By Kit Carlson
Sunday mornings are wonderful. The family of God gathered
around the table, sharing in Christ’s Body and Blood, becoming Christ’s Body
and Blood given for the world, then leaving for another six days out in the
world, the place where most of us have our ministries and do our work.
So is one day really enough to charge us up for six days of work
and worry?
One of the gifts lurking inside the Book of Common Prayer is the Daily Office. Like the daily office to which we must
trudge from Monday through Friday, these worship services are meant to be
regular, routine, a daily practice like toothbrushing, a daily sustenance like
eating.
Most of us don’t even know these services are in there, able
to shape an entire day from sunrise to bedtime – Morning Prayer, Noonday
Prayer, Evening Prayer and Compline. And if we have tried to pray with them at
home alone, we have found them awkward, because they rely on a call and
response style of praying. The leader says something and the others respond.

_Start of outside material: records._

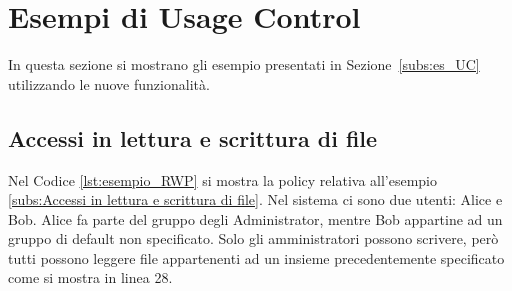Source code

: \section{Esempi di Usage Control}
\label{sec:Esempi}
In questa sezione si mostrano gli esempio presentati in Sezione~\ref{subs:es_UC} utilizzando le nuove funzionalità.
\subsection{Accessi in lettura e scrittura di file}
\label{sub:RW_Code_Sec}
Nel Codice \ref{lst:esempio_RWP} si mostra la policy relativa all'esempio \ref{subs:Accessi in lettura e scrittura di file}.
Nel sistema ci sono due utenti: Alice e Bob. Alice fa parte del gruppo degli Administrator,
mentre Bob appartine ad un gruppo di default non specificato. Solo gli amministratori possono scrivere,
però tutti possono leggere file appartenenti ad un insieme precedentemente specificato come si mostra in linea 28.

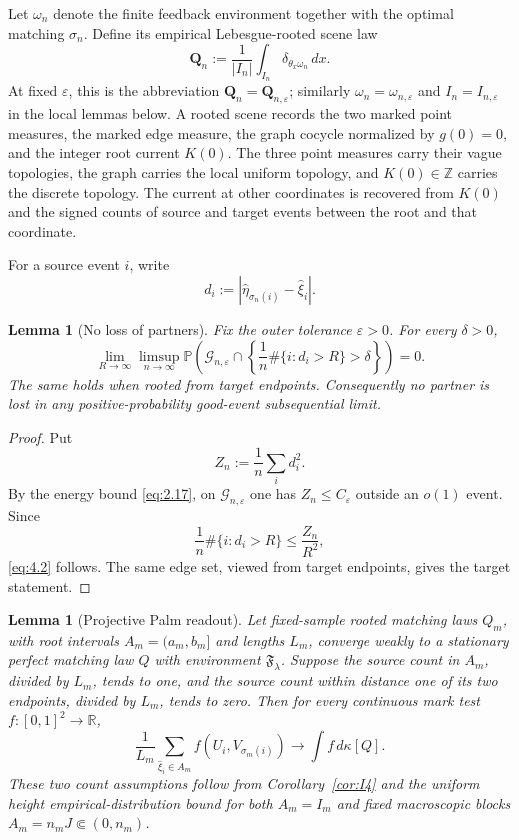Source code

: \documentclass[11pt,reqno]{amsart}
\newtheorem{lemma}[theorem]{Lemma}
\theoremstyle{definition}
\theoremstyle{remark}
\numberwithin{equation}{section}
\newcommand{\R}{\mathbb R}
\newcommand{\Pp}{\mathbb P}
\newcommand{\cF}{\mathfrak F}
\begin{document}
Let \(\omega_n\) denote the finite feedback environment together with the
optimal matching \(\sigma_n\).  Define its empirical Lebesgue-rooted scene law
\begin{equation}
\mathbf Q_n
:=
\frac1{|I_n|}
\int_{I_n}\delta_{\theta_x\omega_n}\,dx.
\label{eq:4.1}
\end{equation}
At fixed \(\varepsilon\), this is the abbreviation
\(\mathbf Q_n=\mathbf Q_{n,\varepsilon}\); similarly
\(\omega_n=\omega_{n,\varepsilon}\) and \(I_n=I_{n,\varepsilon}\)
in the local lemmas below.
A rooted scene records the two marked point measures, the marked edge
measure, the graph cocycle normalized by \(g(0)=0\), and the integer
root current \(K(0)\). The three point measures carry their vague
topologies, the graph carries the local uniform topology, and
\(K(0)\in\mathbb Z\) carries the discrete topology. The current at
other coordinates is recovered from \(K(0)\) and the signed counts of
source and target events between the root and that coordinate.

For a source event \(i\), write
\[
d_i:=|\widehat\eta_{\sigma_n(i)}-\widehat\xi_i|.
\]

\begin{lemma}[No loss of partners]
\label{lem:no-loss}
Fix the outer tolerance \(\varepsilon>0\).  For every \(\delta>0\),
\begin{equation}
\lim_{R\to\infty}\limsup_{n\to\infty}
\Pp\left(
\mathcal G_{n,\varepsilon}\cap
\left\{\frac1n\#\{i:d_i>R\}>\delta\right\}
\right)=0.
\label{eq:4.2}
\end{equation}
The same holds when rooted from target endpoints.  Consequently no
partner is lost in any positive-probability good-event subsequential
limit.
\end{lemma}

\begin{proof}
Put
\[
Z_n:=\frac1n\sum_i d_i^2.
\]
By the energy bound \eqref{eq:2.17}, on \(\mathcal G_{n,\varepsilon}\) one has
\(Z_n\le C_\varepsilon\) outside an \(o(1)\) event.  Since
\[
\frac1n\#\{i:d_i>R\}\le\frac{Z_n}{R^2},
\]
\eqref{eq:4.2} follows.  The same edge set, viewed from target endpoints, gives
the target statement.
\end{proof}


\begin{lemma}[Projective Palm readout]
\label{lem:palm}
Let fixed-sample rooted matching laws \(Q_m\), with root intervals
\(A_m=(a_m,b_m]\) and lengths \(L_m\), converge weakly to a stationary
perfect matching law \(Q\) with environment \(\cF_\lambda\).
Suppose the source count in \(A_m\), divided by \(L_m\), tends to one,
and the source count within distance one of its two endpoints,
divided by \(L_m\), tends to zero.  Then for every continuous mark test
\(f:[0,1]^2\to\R\),
\begin{equation}
\frac1{L_m}\sum_{\widehat\xi_i\in A_m}
 f(U_i,V_{\sigma_m(i)})\longrightarrow\int f\,d\kappa[Q].
\label{eq:4.8}
\end{equation}
These two count assumptions follow from Corollary~\ref{cor:I4} and the uniform height
empirical-distribution bound for both \(A_m=I_m\) and fixed
macroscopic blocks \(A_m=n_mJ\Subset(0,n_m)\).
\end{lemma}
\end{document}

Hard to do at home by yourself.
The trick is, this is common
prayer. It is meant to be done in community, with others, saying these prayers
together, holding them in common.
At our parish in East Lansing, we are trying an experiment
this Lent. We are offering some kind of daily office service every day of the
week, and we have asked folks to pick one and commit to it. Evensong on
Mondays, Noonday prayer on Tuesdays, Holy Eucharist with healing prayers on
Wednesdays, Morning Prayer on Thursdays, Facebook Morning Prayer and an
Interfaith Noonday Prayer on Fridays, and Stations of the Cross on Saturdays. Folks are gathering to pray together,
in groups as small as three people, or as large as 40. Just to pray. Together. In common.
You don’t need a church to do this. You just need some folks. Your family.
Your roommates. A few friends.
With a Book of Common Prayer and
a small group, your prayer can become common … and routine …like brushing your
teeth, or eating.
Where two or three are gathered, Jesus said he would be in
the midst of them.
Kit Carlson is the
rector of All Saints Episcopal Church in East Lansing, Michigan.